INSTRUCTIONS FOR THE TASK:
Begin at the line below that has "- コンポーネントライフサイクル". Stop after the line that has "Uitsnede POL2014-kaart 'Zonering", repeating each line exactly and leaving out the pictures.

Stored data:
........

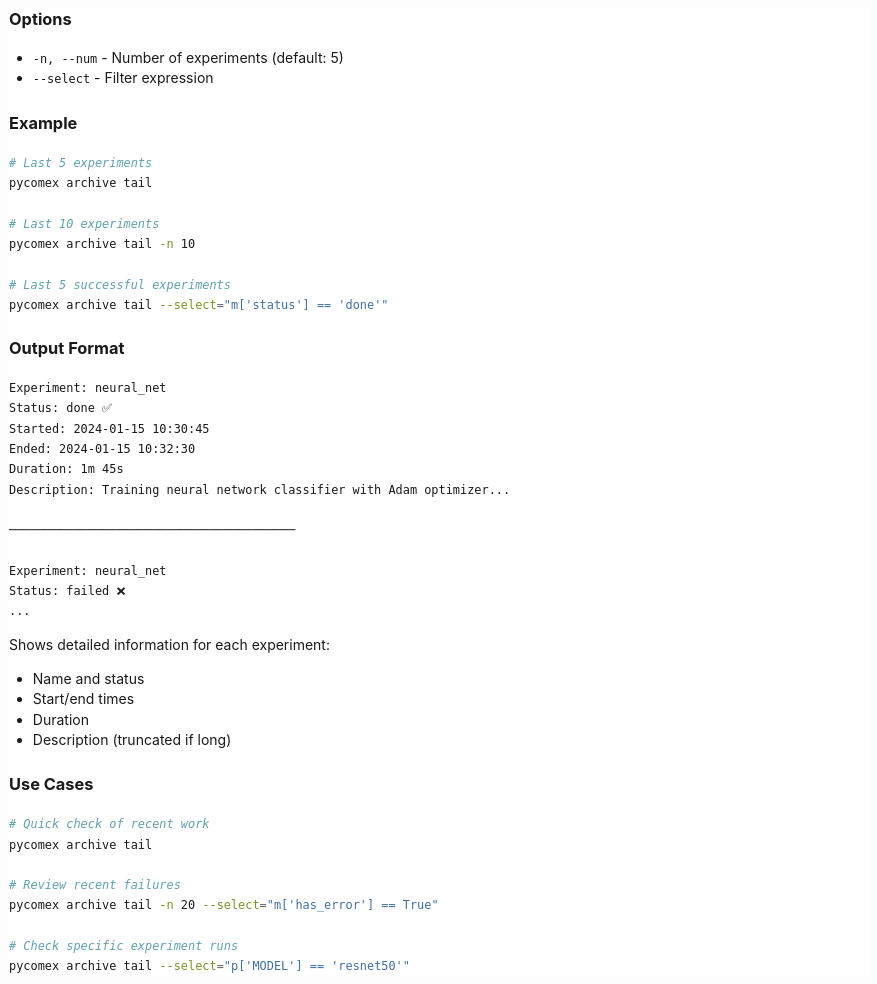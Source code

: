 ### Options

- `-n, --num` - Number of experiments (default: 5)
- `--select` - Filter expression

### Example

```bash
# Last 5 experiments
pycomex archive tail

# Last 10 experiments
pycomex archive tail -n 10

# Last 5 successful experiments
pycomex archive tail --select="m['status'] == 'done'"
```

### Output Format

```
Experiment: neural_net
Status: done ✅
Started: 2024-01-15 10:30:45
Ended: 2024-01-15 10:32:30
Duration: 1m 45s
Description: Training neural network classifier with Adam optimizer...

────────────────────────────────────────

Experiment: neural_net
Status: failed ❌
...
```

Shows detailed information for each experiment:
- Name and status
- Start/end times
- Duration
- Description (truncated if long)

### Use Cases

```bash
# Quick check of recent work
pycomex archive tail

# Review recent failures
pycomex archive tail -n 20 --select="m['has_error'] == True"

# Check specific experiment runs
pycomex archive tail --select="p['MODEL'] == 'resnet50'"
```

........

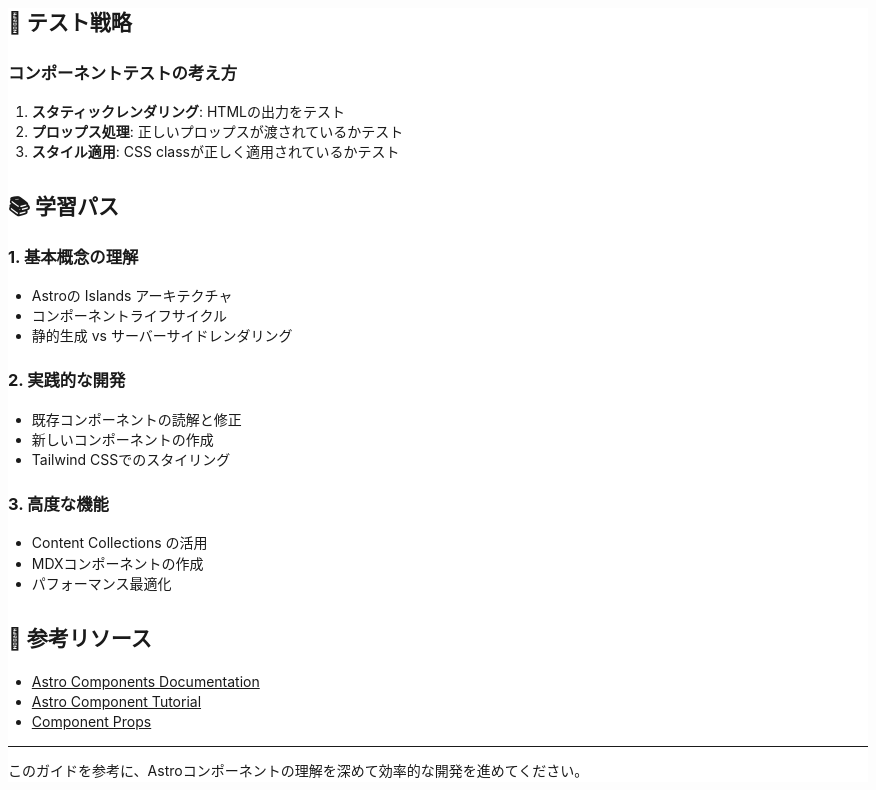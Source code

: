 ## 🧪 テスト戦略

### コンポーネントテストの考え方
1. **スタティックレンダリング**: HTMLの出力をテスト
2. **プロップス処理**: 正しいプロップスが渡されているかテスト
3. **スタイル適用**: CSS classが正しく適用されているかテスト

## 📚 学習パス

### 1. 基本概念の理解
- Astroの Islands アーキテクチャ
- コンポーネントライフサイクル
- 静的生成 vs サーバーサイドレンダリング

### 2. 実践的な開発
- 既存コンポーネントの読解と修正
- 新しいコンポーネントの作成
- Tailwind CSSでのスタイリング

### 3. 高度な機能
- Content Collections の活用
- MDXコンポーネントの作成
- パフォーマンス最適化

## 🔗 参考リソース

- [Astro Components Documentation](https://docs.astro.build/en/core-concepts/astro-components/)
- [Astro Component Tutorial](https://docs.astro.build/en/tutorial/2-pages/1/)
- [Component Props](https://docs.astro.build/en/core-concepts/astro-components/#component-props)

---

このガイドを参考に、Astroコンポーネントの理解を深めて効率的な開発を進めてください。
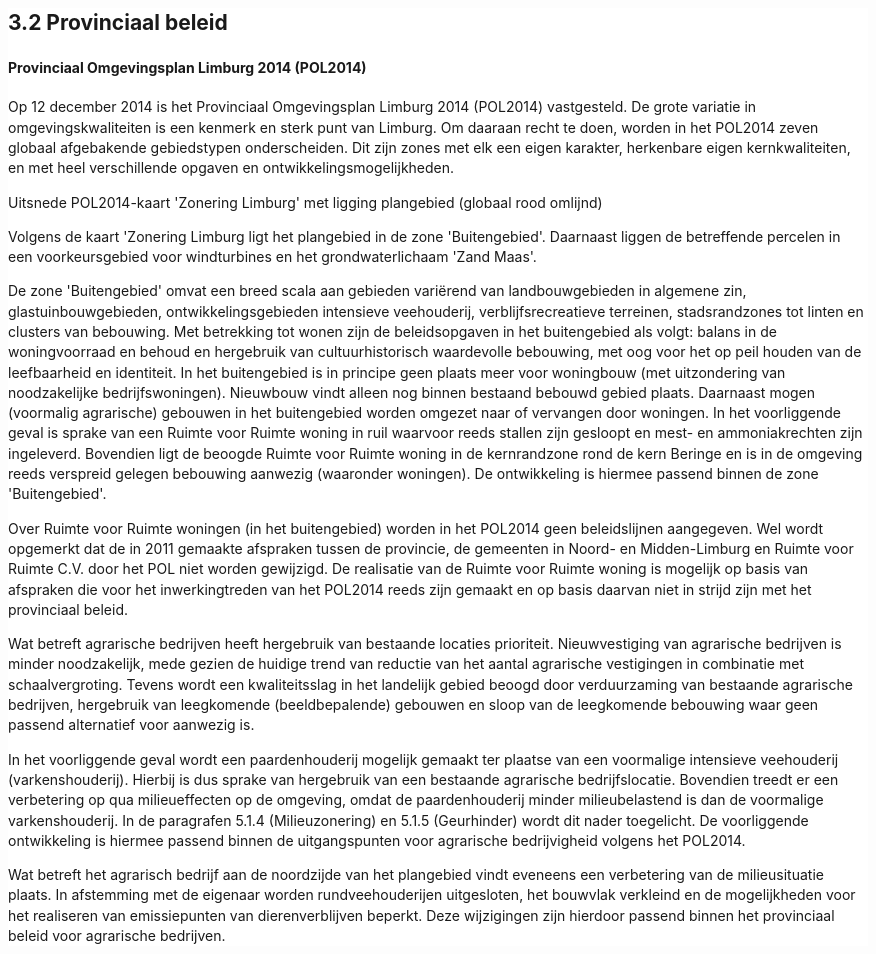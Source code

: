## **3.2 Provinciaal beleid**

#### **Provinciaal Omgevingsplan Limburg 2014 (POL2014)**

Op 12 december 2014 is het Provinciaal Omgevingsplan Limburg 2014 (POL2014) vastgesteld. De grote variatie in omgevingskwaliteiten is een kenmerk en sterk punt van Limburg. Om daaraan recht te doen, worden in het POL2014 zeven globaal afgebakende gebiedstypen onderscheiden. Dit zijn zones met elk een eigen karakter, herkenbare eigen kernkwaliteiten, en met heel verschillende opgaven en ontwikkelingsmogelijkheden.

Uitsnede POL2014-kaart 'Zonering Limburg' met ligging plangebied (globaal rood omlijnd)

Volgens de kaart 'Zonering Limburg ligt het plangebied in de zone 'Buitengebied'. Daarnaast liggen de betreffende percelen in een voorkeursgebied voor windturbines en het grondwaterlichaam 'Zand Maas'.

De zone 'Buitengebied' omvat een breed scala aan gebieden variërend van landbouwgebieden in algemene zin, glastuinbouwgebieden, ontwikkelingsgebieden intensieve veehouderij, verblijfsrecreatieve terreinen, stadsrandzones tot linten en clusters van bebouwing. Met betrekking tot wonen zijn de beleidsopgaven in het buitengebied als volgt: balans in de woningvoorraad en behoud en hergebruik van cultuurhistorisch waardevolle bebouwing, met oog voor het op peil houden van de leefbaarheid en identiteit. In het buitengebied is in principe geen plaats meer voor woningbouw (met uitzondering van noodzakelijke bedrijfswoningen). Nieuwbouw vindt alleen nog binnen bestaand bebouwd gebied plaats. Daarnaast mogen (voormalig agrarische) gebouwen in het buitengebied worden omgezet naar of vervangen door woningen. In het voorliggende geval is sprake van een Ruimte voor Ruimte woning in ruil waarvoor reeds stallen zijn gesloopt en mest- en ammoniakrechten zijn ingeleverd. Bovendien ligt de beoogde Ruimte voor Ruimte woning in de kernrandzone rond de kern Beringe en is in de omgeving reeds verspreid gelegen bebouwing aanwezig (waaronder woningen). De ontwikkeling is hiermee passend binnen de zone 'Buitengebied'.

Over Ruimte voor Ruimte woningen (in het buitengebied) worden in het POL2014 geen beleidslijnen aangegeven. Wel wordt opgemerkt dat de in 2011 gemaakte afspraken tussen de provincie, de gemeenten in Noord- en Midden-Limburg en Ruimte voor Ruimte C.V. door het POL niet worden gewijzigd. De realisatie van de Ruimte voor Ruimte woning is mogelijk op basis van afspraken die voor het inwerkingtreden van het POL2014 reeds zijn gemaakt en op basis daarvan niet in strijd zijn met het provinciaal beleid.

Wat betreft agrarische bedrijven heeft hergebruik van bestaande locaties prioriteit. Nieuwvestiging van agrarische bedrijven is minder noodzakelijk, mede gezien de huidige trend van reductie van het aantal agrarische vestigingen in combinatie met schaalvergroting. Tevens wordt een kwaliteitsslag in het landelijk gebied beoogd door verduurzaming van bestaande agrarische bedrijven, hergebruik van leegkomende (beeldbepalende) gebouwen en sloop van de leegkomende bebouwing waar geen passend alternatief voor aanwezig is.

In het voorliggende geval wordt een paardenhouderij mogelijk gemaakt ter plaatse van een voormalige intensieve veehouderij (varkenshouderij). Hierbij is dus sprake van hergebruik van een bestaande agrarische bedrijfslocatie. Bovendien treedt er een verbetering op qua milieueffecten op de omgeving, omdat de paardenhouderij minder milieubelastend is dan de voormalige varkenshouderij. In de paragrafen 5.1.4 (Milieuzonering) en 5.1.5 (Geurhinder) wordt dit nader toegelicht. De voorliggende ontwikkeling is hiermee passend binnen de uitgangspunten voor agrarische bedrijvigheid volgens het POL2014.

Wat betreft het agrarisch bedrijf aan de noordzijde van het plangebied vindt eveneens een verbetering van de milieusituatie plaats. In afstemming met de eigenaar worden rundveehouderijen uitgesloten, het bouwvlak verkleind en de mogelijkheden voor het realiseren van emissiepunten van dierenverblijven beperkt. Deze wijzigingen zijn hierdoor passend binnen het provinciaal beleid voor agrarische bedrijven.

........

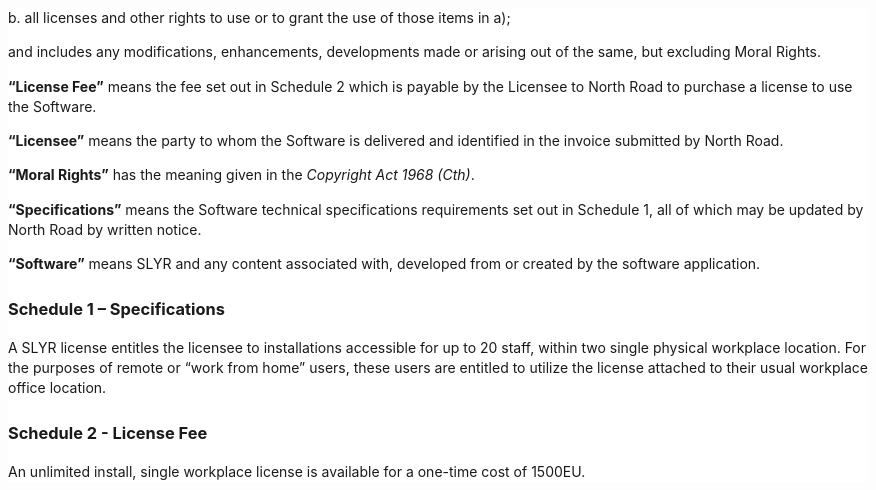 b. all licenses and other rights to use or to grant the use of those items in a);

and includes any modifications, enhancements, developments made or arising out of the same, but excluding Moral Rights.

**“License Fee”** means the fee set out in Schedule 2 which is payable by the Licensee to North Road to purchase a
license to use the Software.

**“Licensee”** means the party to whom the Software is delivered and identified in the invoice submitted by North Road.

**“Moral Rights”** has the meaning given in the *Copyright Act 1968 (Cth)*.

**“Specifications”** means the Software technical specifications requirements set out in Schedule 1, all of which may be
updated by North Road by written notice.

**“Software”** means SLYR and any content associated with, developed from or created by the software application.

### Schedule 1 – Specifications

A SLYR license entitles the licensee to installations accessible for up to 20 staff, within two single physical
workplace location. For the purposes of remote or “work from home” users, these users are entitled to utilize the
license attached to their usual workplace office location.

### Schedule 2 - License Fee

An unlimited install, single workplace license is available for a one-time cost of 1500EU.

........

RESULT:
- コンポーネントライフサイクル
- 静的生成 vs サーバーサイドレンダリング

### 2. 実践的な開発
- 既存コンポーネントの読解と修正
- 新しいコンポーネントの作成
- Tailwind CSSでのスタイリング

### 3. 高度な機能
- Content Collections の活用
- MDXコンポーネントの作成
- パフォーマンス最適化

## 🔗 参考リソース

- [Astro Components Documentation](https://docs.astro.build/en/core-concepts/astro-components/)
- [Astro Component Tutorial](https://docs.astro.build/en/tutorial/2-pages/1/)
- [Component Props](https://docs.astro.build/en/core-concepts/astro-components/#component-props)

---

このガイドを参考に、Astroコンポーネントの理解を深めて効率的な開発を進めてください。
Source code

:## **3.2 Provinciaal beleid**

#### **Provinciaal Omgevingsplan Limburg 2014 (POL2014)**

Op 12 december 2014 is het Provinciaal Omgevingsplan Limburg 2014 (POL2014) vastgesteld. De grote variatie in omgevingskwaliteiten is een kenmerk en sterk punt van Limburg. Om daaraan recht te doen, worden in het POL2014 zeven globaal afgebakende gebiedstypen onderscheiden. Dit zijn zones met elk een eigen karakter, herkenbare eigen kernkwaliteiten, en met heel verschillende opgaven en ontwikkelingsmogelijkheden.

Uitsnede POL2014-kaart 'Zonering Limburg' met ligging plangebied (globaal rood omlijnd)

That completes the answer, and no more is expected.